Transcribe every entry word for word, but skip the images.

Start of INPUT DATA

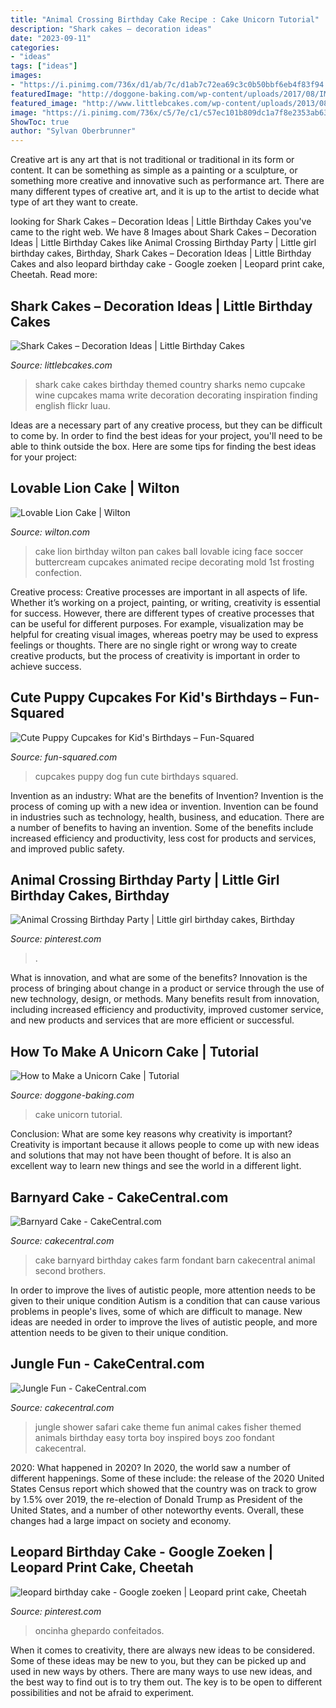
 ```yaml
---
title: "Animal Crossing Birthday Cake Recipe : Cake Unicorn Tutorial"
description: "Shark cakes – decoration ideas"
date: "2023-09-11"
categories:
- "ideas"
tags: ["ideas"]
images:
- "https://i.pinimg.com/736x/d1/ab/7c/d1ab7c72ea69c3c0b50bbf6eb4f83f94.jpg"
featuredImage: "http://doggone-baking.com/wp-content/uploads/2017/08/IMG_7425-1024x1024.jpg"
featured_image: "http://www.littlebcakes.com/wp-content/uploads/2013/08/Shark-Cake.jpg"
image: "https://i.pinimg.com/736x/c5/7e/c1/c57ec101b809dc1a7f8e2353ab638700.jpg"
ShowToc: true
author: "Sylvan Oberbrunner"
---
```



Creative art is any art that is not traditional or traditional in its form or content. It can be something as simple as a painting or a sculpture, or something more creative and innovative such as performance art. There are many different types of creative art, and it is up to the artist to decide what type of art they want to create.

	

		
looking for Shark Cakes – Decoration Ideas | Little Birthday Cakes you've came to the right web. We have 8 Images about Shark Cakes – Decoration Ideas | Little Birthday Cakes like Animal Crossing Birthday Party | Little girl birthday cakes, Birthday, Shark Cakes – Decoration Ideas | Little Birthday Cakes and also leopard birthday cake - Google zoeken | Leopard print cake, Cheetah. Read more:
		
    
## Shark Cakes – Decoration Ideas | Little Birthday Cakes

<img loading=lazy src="http://www.littlebcakes.com/wp-content/uploads/2013/08/Shark-Cake.jpg" onerror="this.onerror=null;this.src='https://tse1.mm.bing.net/th?id=OIP.Di9hLeJr_4KxvobGsrb0OwHaFj&amp;pid=15.1';" alt="Shark Cakes – Decoration Ideas | Little Birthday Cakes">

_Source: littlebcakes.com_

>shark cake cakes birthday themed country sharks nemo cupcake wine cupcakes mama write decoration decorating inspiration finding english flickr luau. 

	

Ideas are a necessary part of any creative process, but they can be difficult to come by. In order to find the best ideas for your project, you'll need to be able to think outside the box. Here are some tips for finding the best ideas for your project: 

    
## Lovable Lion Cake | Wilton

<img loading=lazy src="http://www.wilton.com/dw/image/v2/AAWA_PRD/on/demandware.static/-/Sites-wilton-project-master/default/dw841fa6ef/images/project/WLPROJ-1357/lovable-lion-cake_lg.jpg?sw=1000&amp;sh=1000&amp;sm=fit" onerror="this.onerror=null;this.src='https://tse4.mm.bing.net/th?id=OIP.C6d0A6oHN59B_QszHrS6SQHaHa&amp;pid=15.1';" alt="Lovable Lion Cake | Wilton">

_Source: wilton.com_

>cake lion birthday wilton pan cakes ball lovable icing face soccer buttercream cupcakes animated recipe decorating mold 1st frosting confection. 

	

Creative process:
Creative processes are important in all aspects of life. Whether it’s working on a project, painting, or writing, creativity is essential for success. However, there are different types of creative processes that can be useful for different purposes. For example, visualization may be helpful for creating visual images, whereas poetry may be used to express feelings or thoughts. There are no single right or wrong way to create creative products, but the process of creativity is important in order to achieve success.

    
## Cute Puppy Cupcakes For Kid&#039;s Birthdays – Fun-Squared

<img loading=lazy src="https://i0.wp.com/fun-squared.com/wp-content/uploads/2017/07/Puppy-Dog-Cupcakes.jpg?fit=650%2C895&amp;ssl=1" onerror="this.onerror=null;this.src='https://tse2.mm.bing.net/th?id=OIP.MAwQXfV-puWsC55tbieWRgHaKM&amp;pid=15.1';" alt="Cute Puppy Cupcakes for Kid&#039;s Birthdays – Fun-Squared">

_Source: fun-squared.com_

>cupcakes puppy dog fun cute birthdays squared. 

	

Invention as an industry: What are the benefits of Invention?
Invention is the process of coming up with a new idea or invention. Invention can be found in industries such as technology, health, business, and education. There are a number of benefits to having an invention. Some of the benefits include increased efficiency and productivity, less cost for products and services, and improved public safety.

    
## Animal Crossing Birthday Party | Little Girl Birthday Cakes, Birthday

<img loading=lazy src="https://i.pinimg.com/736x/d1/ab/7c/d1ab7c72ea69c3c0b50bbf6eb4f83f94.jpg" onerror="this.onerror=null;this.src='https://tse4.mm.bing.net/th?id=OIP.DdsvGyI6AiOKcOfLaLtkHAHaJ3&amp;pid=15.1';" alt="Animal Crossing Birthday Party | Little girl birthday cakes, Birthday">

_Source: pinterest.com_

>. 

	

What is innovation, and what are some of the benefits?
Innovation is the process of bringing about change in a product or service through the use of new technology, design, or methods. Many benefits result from innovation, including increased efficiency and productivity, improved customer service, and new products and services that are more efficient or successful.

    
## How To Make A Unicorn Cake | Tutorial

<img loading=lazy src="http://doggone-baking.com/wp-content/uploads/2017/08/IMG_7425-1024x1024.jpg" onerror="this.onerror=null;this.src='https://tse3.mm.bing.net/th?id=OIP.rgrbOBVbQs83fjR-BtdB8gHaHa&amp;pid=15.1';" alt="How to Make a Unicorn Cake | Tutorial">

_Source: doggone-baking.com_

>cake unicorn tutorial. 

	

Conclusion: What are some key reasons why creativity is important?
Creativity is important because it allows people to come up with new ideas and solutions that may not have been thought of before. It is also an excellent way to learn new things and see the world in a different light.

    
## Barnyard Cake - CakeCentral.com

<img loading=lazy src="https://cdn001.cakecentral.com/gallery/2015/03/900_856287b0Jw_barnyard-cake.jpg" onerror="this.onerror=null;this.src='https://tse4.mm.bing.net/th?id=OIP.7mH4sAMOdq63m8d8UgOALQHaJ4&amp;pid=15.1';" alt="Barnyard Cake - CakeCentral.com">

_Source: cakecentral.com_

>cake barnyard birthday cakes farm fondant barn cakecentral animal second brothers. 

	

In order to improve the lives of autistic people, more attention needs to be given to their unique condition
Autism is a condition that can cause various problems in people's lives, some of which are difficult to manage. New ideas are needed in order to improve the lives of autistic people, and more attention needs to be given to their unique condition.

    
## Jungle Fun - CakeCentral.com

<img loading=lazy src="https://cdn001.cakecentral.com/gallery/2015/03/900_8953229wH2_jungle-fun.jpg" onerror="this.onerror=null;this.src='https://tse2.mm.bing.net/th?id=OIP.lpkMHJ-1GYr097X7pwAhrwHaJ4&amp;pid=15.1';" alt="Jungle Fun - CakeCentral.com">

_Source: cakecentral.com_

>jungle shower safari cake theme fun animal cakes fisher themed animals birthday easy torta boy inspired boys zoo fondant cakecentral. 

	

2020: What happened in 2020?
In 2020, the world saw a number of different happenings. Some of these include: the release of the 2020 United States Census report which showed that the country was on track to grow by 1.5% over 2019, the re-election of Donald Trump as President of the United States, and a number of other noteworthy events. Overall, these changes had a large impact on society and economy.

    
## Leopard Birthday Cake - Google Zoeken | Leopard Print Cake, Cheetah

<img loading=lazy src="https://i.pinimg.com/736x/c5/7e/c1/c57ec101b809dc1a7f8e2353ab638700.jpg" onerror="this.onerror=null;this.src='https://tse1.mm.bing.net/th?id=OIP.-B6C-Stol7ZVEf_I0iqjlwHaJ4&amp;pid=15.1';" alt="leopard birthday cake - Google zoeken | Leopard print cake, Cheetah">

_Source: pinterest.com_

>oncinha ghepardo confeitados. 

	

When it comes to creativity, there are always new ideas to be considered. Some of these ideas may be new to you, but they can be picked up and used in new ways by others. There are many ways to use new ideas, and the best way to find out is to try them out. The key is to be open to different possibilities and not be afraid to experiment.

End of INPUT DATA

• _RESULT FOR THIS TASK_
 ```yaml
---
title: "Animal Crossing Birthday Cake Recipe : Cake Unicorn Tutorial"
description: "Shark cakes – decoration ideas"
date: "2023-09-11"
categories:
- "ideas"
tags: ["ideas"]
images:
- "https://i.pinimg.com/736x/d1/ab/7c/d1ab7c72ea69c3c0b50bbf6eb4f83f94.jpg"
featuredImage: "http://doggone-baking.com/wp-content/uploads/2017/08/IMG_7425-1024x1024.jpg"
featured_image: "http://www.littlebcakes.com/wp-content/uploads/2013/08/Shark-Cake.jpg"
image: "https://i.pinimg.com/736x/c5/7e/c1/c57ec101b809dc1a7f8e2353ab638700.jpg"
ShowToc: true
author: "Sylvan Oberbrunner"
---
```



Creative art is any art that is not traditional or traditional in its form or content. It can be something as simple as a painting or a sculpture, or something more creative and innovative such as performance art. There are many different types of creative art, and it is up to the artist to decide what type of art they want to create.

	

		
looking for Shark Cakes – Decoration Ideas | Little Birthday Cakes you've came to the right web. We have 8 Images about Shark Cakes – Decoration Ideas | Little Birthday Cakes like Animal Crossing Birthday Party | Little girl birthday cakes, Birthday, Shark Cakes – Decoration Ideas | Little Birthday Cakes and also leopard birthday cake - Google zoeken | Leopard print cake, Cheetah. Read more:
		
    
## Shark Cakes – Decoration Ideas | Little Birthday Cakes

<img loading=lazy src="http://www.littlebcakes.com/wp-content/uploads/2013/08/Shark-Cake.jpg" onerror="this.onerror=null;this.src='https://tse1.mm.bing.net/th?id=OIP.Di9hLeJr_4KxvobGsrb0OwHaFj&amp;pid=15.1';" alt="Shark Cakes – Decoration Ideas | Little Birthday Cakes">

_Source: littlebcakes.com_

>shark cake cakes birthday themed country sharks nemo cupcake wine cupcakes mama write decoration decorating inspiration finding english flickr luau. 

	

Ideas are a necessary part of any creative process, but they can be difficult to come by. In order to find the best ideas for your project, you'll need to be able to think outside the box. Here are some tips for finding the best ideas for your project: 

    
## Lovable Lion Cake | Wilton

<img loading=lazy src="http://www.wilton.com/dw/image/v2/AAWA_PRD/on/demandware.static/-/Sites-wilton-project-master/default/dw841fa6ef/images/project/WLPROJ-1357/lovable-lion-cake_lg.jpg?sw=1000&amp;sh=1000&amp;sm=fit" onerror="this.onerror=null;this.src='https://tse4.mm.bing.net/th?id=OIP.C6d0A6oHN59B_QszHrS6SQHaHa&amp;pid=15.1';" alt="Lovable Lion Cake | Wilton">

_Source: wilton.com_

>cake lion birthday wilton pan cakes ball lovable icing face soccer buttercream cupcakes animated recipe decorating mold 1st frosting confection. 

	

Creative process:
Creative processes are important in all aspects of life. Whether it’s working on a project, painting, or writing, creativity is essential for success. However, there are different types of creative processes that can be useful for different purposes. For example, visualization may be helpful for creating visual images, whereas poetry may be used to express feelings or thoughts. There are no single right or wrong way to create creative products, but the process of creativity is important in order to achieve success.

    
## Cute Puppy Cupcakes For Kid&#039;s Birthdays – Fun-Squared

<img loading=lazy src="https://i0.wp.com/fun-squared.com/wp-content/uploads/2017/07/Puppy-Dog-Cupcakes.jpg?fit=650%2C895&amp;ssl=1" onerror="this.onerror=null;this.src='https://tse2.mm.bing.net/th?id=OIP.MAwQXfV-puWsC55tbieWRgHaKM&amp;pid=15.1';" alt="Cute Puppy Cupcakes for Kid&#039;s Birthdays – Fun-Squared">

_Source: fun-squared.com_

>cupcakes puppy dog fun cute birthdays squared. 

	

Invention as an industry: What are the benefits of Invention?
Invention is the process of coming up with a new idea or invention. Invention can be found in industries such as technology, health, business, and education. There are a number of benefits to having an invention. Some of the benefits include increased efficiency and productivity, less cost for products and services, and improved public safety.

    
## Animal Crossing Birthday Party | Little Girl Birthday Cakes, Birthday

<img loading=lazy src="https://i.pinimg.com/736x/d1/ab/7c/d1ab7c72ea69c3c0b50bbf6eb4f83f94.jpg" onerror="this.onerror=null;this.src='https://tse4.mm.bing.net/th?id=OIP.DdsvGyI6AiOKcOfLaLtkHAHaJ3&amp;pid=15.1';" alt="Animal Crossing Birthday Party | Little girl birthday cakes, Birthday">

_Source: pinterest.com_

>. 

	

What is innovation, and what are some of the benefits?
Innovation is the process of bringing about change in a product or service through the use of new technology, design, or methods. Many benefits result from innovation, including increased efficiency and productivity, improved customer service, and new products and services that are more efficient or successful.

    
## How To Make A Unicorn Cake | Tutorial

<img loading=lazy src="http://doggone-baking.com/wp-content/uploads/2017/08/IMG_7425-1024x1024.jpg" onerror="this.onerror=null;this.src='https://tse3.mm.bing.net/th?id=OIP.rgrbOBVbQs83fjR-BtdB8gHaHa&amp;pid=15.1';" alt="How to Make a Unicorn Cake | Tutorial">

_Source: doggone-baking.com_

>cake unicorn tutorial. 

	

Conclusion: What are some key reasons why creativity is important?
Creativity is important because it allows people to come up with new ideas and solutions that may not have been thought of before. It is also an excellent way to learn new things and see the world in a different light.

    
## Barnyard Cake - CakeCentral.com

<img loading=lazy src="https://cdn001.cakecentral.com/gallery/2015/03/900_856287b0Jw_barnyard-cake.jpg" onerror="this.onerror=null;this.src='https://tse4.mm.bing.net/th?id=OIP.7mH4sAMOdq63m8d8UgOALQHaJ4&amp;pid=15.1';" alt="Barnyard Cake - CakeCentral.com">

_Source: cakecentral.com_

>cake barnyard birthday cakes farm fondant barn cakecentral animal second brothers. 

	

In order to improve the lives of autistic people, more attention needs to be given to their unique condition
Autism is a condition that can cause various problems in people's lives, some of which are difficult to manage. New ideas are needed in order to improve the lives of autistic people, and more attention needs to be given to their unique condition.

    
## Jungle Fun - CakeCentral.com

<img loading=lazy src="https://cdn001.cakecentral.com/gallery/2015/03/900_8953229wH2_jungle-fun.jpg" onerror="this.onerror=null;this.src='https://tse2.mm.bing.net/th?id=OIP.lpkMHJ-1GYr097X7pwAhrwHaJ4&amp;pid=15.1';" alt="Jungle Fun - CakeCentral.com">

_Source: cakecentral.com_

>jungle shower safari cake theme fun animal cakes fisher themed animals birthday easy torta boy inspired boys zoo fondant cakecentral. 

	

2020: What happened in 2020?
In 2020, the world saw a number of different happenings. Some of these include: the release of the 2020 United States Census report which showed that the country was on track to grow by 1.5% over 2019, the re-election of Donald Trump as President of the United States, and a number of other noteworthy events. Overall, these changes had a large impact on society and economy.

    
## Leopard Birthday Cake - Google Zoeken | Leopard Print Cake, Cheetah

<img loading=lazy src="https://i.pinimg.com/736x/c5/7e/c1/c57ec101b809dc1a7f8e2353ab638700.jpg" onerror="this.onerror=null;this.src='https://tse1.mm.bing.net/th?id=OIP.-B6C-Stol7ZVEf_I0iqjlwHaJ4&amp;pid=15.1';" alt="leopard birthday cake - Google zoeken | Leopard print cake, Cheetah">

_Source: pinterest.com_

>oncinha ghepardo confeitados. 

	

When it comes to creativity, there are always new ideas to be considered. Some of these ideas may be new to you, but they can be picked up and used in new ways by others. There are many ways to use new ideas, and the best way to find out is to try them out. The key is to be open to different possibilities and not be afraid to experiment.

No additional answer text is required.